Tobruk to Labuan

About

TOBRUK TO LABUAN is an account of Brigadier Colin “Hugh” Boyd Norman’s life, primarily told through selected letters from his service during World War 2.

Known as a soldier of unswerving integrity, he was a Captain of the 24th Anti-tank company at the 1941 siege of Tobruk where he won a Military Cross in the Battle of the Salient against German troops led by General Erwin Rommel.
“The Germans used 70 tanks in the attack. The ground mist lifted and after an air attack the tanks came over at 8.00 a.m.” Norman wrote in one letter home.

Eighteen months later, after the battalion’s devastating losses at Ruin Ridge, he would be an eyewitness to the third and final battle of El Alamein.

“All afternoon the battle of the tanks has raged rising to a hideous climax… Aerial battles rage back and forth, their noise almost entirely obliterated by the scream of the shells. A bomber is hit by an ack-ack shell and bursts into a ball of fire …” - recalled Lt. Maj. Hugh Norman.

By 1943 as Lt Colonel of the primarily West Australian 2/28th battalion, he won a Distinguished Service Order for the battalion’s courageous crossing of the Busu River in New Guinea and its surprise attack on the Japanese, contributing to the successful capture of Lae. The book includes one eyewitness account from Pte Loh of the 2/28th - “With the imperturbable charactership of the veteran Australian soldier, the first company approached and, once exposed, immediately drew fire.”

Later, in the final months of the WW2, they were sent to Labuan, Borneo where they would see some of their toughest fighting against the Japanese.

Yet in all these stories of his wartime experiences and those of his comrades, he attributes his courage to the unswerving love from his wife, Ethel. “…your letters are always there, always sought for, always loved, just as you in your dear precious constant self are…”
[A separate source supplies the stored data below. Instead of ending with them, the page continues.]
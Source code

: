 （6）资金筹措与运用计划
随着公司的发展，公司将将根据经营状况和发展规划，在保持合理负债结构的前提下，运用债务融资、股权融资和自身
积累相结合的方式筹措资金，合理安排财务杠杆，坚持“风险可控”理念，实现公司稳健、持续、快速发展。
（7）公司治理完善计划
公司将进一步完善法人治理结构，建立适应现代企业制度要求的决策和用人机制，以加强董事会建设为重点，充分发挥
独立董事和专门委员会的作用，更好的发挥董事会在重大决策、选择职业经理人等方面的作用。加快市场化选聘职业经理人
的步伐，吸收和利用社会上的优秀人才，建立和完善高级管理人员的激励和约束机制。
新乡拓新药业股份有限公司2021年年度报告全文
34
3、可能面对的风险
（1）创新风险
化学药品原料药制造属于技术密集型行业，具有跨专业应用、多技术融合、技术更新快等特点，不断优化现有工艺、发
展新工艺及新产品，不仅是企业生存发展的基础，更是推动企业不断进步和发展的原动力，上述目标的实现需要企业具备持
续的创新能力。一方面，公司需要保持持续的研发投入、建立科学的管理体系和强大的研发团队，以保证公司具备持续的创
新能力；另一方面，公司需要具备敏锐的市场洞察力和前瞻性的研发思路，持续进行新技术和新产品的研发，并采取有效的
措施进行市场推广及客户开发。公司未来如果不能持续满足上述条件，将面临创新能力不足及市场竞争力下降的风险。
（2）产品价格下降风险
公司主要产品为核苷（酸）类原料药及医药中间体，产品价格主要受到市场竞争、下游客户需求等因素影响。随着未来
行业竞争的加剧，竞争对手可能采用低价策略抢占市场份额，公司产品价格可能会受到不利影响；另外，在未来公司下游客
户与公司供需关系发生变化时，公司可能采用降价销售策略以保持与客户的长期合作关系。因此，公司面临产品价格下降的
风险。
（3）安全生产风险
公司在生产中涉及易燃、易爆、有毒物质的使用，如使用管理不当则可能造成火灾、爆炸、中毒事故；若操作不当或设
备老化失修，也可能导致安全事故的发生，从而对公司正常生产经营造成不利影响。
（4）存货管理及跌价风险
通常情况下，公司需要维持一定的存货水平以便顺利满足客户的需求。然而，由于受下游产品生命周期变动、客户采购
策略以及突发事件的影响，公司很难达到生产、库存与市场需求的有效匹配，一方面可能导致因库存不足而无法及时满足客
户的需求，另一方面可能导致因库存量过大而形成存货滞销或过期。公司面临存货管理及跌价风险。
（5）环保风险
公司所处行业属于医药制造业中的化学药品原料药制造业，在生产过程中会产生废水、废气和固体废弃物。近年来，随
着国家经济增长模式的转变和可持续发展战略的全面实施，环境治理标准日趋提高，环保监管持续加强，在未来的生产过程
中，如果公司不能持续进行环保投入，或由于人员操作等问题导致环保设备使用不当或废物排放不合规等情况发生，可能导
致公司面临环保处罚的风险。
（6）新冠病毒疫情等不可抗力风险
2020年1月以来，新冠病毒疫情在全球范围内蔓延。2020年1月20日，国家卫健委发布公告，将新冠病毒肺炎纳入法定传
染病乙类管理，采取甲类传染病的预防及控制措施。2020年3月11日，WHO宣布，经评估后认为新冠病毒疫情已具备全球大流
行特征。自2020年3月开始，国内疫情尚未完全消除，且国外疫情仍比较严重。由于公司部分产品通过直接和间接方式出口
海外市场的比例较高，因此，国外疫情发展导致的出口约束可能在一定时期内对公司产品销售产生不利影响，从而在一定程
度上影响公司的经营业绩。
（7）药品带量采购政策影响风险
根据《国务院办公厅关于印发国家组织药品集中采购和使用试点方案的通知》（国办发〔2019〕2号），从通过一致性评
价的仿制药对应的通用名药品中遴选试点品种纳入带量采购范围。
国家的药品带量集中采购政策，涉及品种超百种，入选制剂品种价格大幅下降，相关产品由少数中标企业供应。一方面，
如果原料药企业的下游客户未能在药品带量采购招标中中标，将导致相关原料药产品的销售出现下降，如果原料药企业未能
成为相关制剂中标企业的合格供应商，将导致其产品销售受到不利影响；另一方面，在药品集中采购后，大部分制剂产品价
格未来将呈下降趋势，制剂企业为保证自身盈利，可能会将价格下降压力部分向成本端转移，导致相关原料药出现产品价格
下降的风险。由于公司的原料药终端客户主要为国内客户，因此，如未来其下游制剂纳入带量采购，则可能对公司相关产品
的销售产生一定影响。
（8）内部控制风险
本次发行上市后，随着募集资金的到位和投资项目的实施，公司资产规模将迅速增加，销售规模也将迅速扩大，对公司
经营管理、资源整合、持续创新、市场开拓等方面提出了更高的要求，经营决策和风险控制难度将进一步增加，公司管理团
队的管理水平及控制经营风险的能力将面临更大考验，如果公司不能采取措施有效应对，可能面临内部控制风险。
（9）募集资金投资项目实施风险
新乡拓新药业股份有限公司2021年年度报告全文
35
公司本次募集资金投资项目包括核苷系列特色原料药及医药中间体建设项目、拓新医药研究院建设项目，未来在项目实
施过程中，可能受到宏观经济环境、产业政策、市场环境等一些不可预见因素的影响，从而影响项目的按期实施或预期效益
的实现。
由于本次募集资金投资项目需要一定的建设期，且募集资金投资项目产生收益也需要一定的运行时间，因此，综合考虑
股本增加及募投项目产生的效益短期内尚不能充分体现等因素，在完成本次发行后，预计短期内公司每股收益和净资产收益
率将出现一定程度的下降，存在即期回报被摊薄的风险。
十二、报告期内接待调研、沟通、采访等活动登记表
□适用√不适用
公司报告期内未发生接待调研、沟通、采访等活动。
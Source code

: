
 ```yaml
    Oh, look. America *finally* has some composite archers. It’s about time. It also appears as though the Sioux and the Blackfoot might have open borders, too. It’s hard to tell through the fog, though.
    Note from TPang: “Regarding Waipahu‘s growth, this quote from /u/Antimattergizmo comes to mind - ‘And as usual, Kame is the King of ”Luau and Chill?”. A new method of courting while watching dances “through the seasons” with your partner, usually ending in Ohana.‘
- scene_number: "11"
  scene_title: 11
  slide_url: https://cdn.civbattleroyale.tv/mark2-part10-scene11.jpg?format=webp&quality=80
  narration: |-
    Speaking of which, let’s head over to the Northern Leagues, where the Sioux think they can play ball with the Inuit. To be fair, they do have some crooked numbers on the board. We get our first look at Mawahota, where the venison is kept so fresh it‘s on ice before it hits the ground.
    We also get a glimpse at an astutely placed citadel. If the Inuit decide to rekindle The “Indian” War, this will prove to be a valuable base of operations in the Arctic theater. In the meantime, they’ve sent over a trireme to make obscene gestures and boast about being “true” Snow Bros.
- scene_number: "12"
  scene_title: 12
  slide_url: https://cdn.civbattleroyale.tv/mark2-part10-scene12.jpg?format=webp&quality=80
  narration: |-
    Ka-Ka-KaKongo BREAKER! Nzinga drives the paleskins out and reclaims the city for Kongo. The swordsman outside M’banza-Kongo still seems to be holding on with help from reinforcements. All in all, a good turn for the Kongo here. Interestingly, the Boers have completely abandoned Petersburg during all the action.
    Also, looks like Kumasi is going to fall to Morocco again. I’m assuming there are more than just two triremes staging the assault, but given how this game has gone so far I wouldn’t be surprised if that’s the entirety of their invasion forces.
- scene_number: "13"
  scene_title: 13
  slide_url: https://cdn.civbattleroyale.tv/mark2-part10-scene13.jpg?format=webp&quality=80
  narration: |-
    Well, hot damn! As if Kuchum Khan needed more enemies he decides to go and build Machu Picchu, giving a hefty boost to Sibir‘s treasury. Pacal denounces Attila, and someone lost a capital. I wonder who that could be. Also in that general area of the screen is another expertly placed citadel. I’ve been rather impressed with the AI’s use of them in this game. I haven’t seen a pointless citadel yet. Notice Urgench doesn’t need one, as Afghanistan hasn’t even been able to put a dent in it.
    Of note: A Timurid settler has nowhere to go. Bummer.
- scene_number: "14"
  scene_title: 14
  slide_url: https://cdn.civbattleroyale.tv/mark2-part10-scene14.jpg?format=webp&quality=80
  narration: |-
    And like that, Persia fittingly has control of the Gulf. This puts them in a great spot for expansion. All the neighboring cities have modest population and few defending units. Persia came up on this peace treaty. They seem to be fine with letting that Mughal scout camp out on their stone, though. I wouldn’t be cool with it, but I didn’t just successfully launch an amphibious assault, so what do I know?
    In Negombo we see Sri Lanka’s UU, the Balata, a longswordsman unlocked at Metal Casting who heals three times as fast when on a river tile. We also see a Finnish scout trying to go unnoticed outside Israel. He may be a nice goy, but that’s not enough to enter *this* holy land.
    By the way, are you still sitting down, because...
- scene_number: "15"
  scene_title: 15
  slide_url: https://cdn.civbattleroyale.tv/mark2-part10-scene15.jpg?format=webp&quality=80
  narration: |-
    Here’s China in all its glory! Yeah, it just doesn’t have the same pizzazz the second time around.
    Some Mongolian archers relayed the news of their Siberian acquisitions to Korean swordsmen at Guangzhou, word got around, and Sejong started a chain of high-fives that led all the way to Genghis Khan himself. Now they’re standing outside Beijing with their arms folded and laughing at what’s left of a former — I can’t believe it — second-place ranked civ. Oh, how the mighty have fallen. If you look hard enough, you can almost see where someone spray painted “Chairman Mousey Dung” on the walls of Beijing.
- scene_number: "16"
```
“This book provides an excellent background to Brigadier Norman’s amazing achievements throughout his life [and] Brigadier Norman’s letters make fascinating reading as do those he receives, particularly from the families he has had to write to inform them of the death of their son. There could be little more sobering task than that. Most evident from the letters is his deep love his wife and children. Brigadier Norman’s letters are beautifully written – so many would have been written under very trying circumstances.” Brig. Duncan Warren AM RFD (retd).